## Instructions for the task
Print the records below from the first line through the line containing "95% on 1-4 cells", both included, word for word.

[Records drawn from a dataset]
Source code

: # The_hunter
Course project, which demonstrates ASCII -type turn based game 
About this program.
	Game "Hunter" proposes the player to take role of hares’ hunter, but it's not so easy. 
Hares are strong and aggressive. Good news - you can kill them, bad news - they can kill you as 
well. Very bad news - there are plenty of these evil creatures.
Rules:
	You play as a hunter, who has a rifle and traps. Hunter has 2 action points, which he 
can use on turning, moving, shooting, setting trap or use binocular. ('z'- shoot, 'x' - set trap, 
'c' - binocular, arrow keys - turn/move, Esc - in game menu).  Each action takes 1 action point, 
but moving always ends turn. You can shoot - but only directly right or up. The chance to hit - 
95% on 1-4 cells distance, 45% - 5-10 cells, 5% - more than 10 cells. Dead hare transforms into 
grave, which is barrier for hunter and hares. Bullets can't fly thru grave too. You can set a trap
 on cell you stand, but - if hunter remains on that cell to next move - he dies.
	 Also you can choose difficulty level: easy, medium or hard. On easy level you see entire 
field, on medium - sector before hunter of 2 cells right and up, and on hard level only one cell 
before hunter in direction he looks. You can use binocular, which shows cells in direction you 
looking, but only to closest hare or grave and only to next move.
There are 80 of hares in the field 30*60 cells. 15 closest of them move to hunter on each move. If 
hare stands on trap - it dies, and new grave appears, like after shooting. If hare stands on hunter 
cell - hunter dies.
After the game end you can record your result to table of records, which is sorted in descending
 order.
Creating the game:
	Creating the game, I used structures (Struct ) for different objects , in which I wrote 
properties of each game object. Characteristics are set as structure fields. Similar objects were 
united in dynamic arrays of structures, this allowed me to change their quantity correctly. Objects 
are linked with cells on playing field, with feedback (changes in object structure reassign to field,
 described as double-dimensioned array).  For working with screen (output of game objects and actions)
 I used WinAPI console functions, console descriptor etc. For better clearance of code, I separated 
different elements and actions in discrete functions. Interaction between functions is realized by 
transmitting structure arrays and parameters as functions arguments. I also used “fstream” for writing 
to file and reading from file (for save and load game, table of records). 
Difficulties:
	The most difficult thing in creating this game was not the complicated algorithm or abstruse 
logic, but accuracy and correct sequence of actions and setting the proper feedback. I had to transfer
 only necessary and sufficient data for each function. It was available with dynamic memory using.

## Problem solution
Source code

: # The_hunter
Course project, which demonstrates ASCII -type turn based game 
About this program.
	Game "Hunter" proposes the player to take role of hares’ hunter, but it's not so easy. 
Hares are strong and aggressive. Good news - you can kill them, bad news - they can kill you as 
well. Very bad news - there are plenty of these evil creatures.
Rules:
	You play as a hunter, who has a rifle and traps. Hunter has 2 action points, which he 
can use on turning, moving, shooting, setting trap or use binocular. ('z'- shoot, 'x' - set trap, 
'c' - binocular, arrow keys - turn/move, Esc - in game menu).  Each action takes 1 action point, 
but moving always ends turn. You can shoot - but only directly right or up. The chance to hit - 
95% on 1-4 cells distance, 45% - 5-10 cells, 5% - more than 10 cells. Dead hare transforms into 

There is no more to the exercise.